The task
Please return every line of the records below that holds the word "returns".

Recorded information
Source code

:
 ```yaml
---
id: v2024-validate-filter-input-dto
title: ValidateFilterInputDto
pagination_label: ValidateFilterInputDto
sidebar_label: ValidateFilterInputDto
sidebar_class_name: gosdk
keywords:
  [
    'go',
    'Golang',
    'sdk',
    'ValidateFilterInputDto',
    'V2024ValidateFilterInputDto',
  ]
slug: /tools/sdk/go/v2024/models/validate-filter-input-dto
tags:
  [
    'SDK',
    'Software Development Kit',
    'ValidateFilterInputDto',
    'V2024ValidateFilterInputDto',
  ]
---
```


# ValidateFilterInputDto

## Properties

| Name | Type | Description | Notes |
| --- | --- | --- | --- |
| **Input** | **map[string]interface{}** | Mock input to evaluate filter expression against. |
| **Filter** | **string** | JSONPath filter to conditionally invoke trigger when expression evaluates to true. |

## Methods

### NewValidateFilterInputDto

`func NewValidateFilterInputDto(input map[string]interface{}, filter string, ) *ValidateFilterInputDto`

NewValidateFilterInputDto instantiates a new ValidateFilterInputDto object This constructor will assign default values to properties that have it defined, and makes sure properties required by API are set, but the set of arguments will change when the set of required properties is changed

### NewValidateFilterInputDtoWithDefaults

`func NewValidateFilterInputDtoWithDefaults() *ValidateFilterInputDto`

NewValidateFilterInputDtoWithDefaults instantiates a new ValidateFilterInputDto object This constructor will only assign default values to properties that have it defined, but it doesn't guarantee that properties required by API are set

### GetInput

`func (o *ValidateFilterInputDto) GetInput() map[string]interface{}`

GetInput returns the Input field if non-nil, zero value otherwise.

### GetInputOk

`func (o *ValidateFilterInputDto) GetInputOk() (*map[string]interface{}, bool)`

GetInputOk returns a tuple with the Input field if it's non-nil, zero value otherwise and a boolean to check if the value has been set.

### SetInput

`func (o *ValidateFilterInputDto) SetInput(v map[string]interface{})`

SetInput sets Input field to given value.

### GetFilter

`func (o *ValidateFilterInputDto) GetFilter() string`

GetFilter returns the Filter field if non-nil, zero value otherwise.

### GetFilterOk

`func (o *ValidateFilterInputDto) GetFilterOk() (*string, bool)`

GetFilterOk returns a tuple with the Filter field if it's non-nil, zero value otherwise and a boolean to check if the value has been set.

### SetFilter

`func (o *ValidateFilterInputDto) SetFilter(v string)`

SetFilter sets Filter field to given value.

Reply
GetInput returns the Input field if non-nil, zero value otherwise.
GetInputOk returns a tuple with the Input field if it's non-nil, zero value otherwise and a boolean to check if the value has been set.
GetFilter returns the Filter field if non-nil, zero value otherwise.
GetFilterOk returns a tuple with the Filter field if it's non-nil, zero value otherwise and a boolean to check if the value has been set.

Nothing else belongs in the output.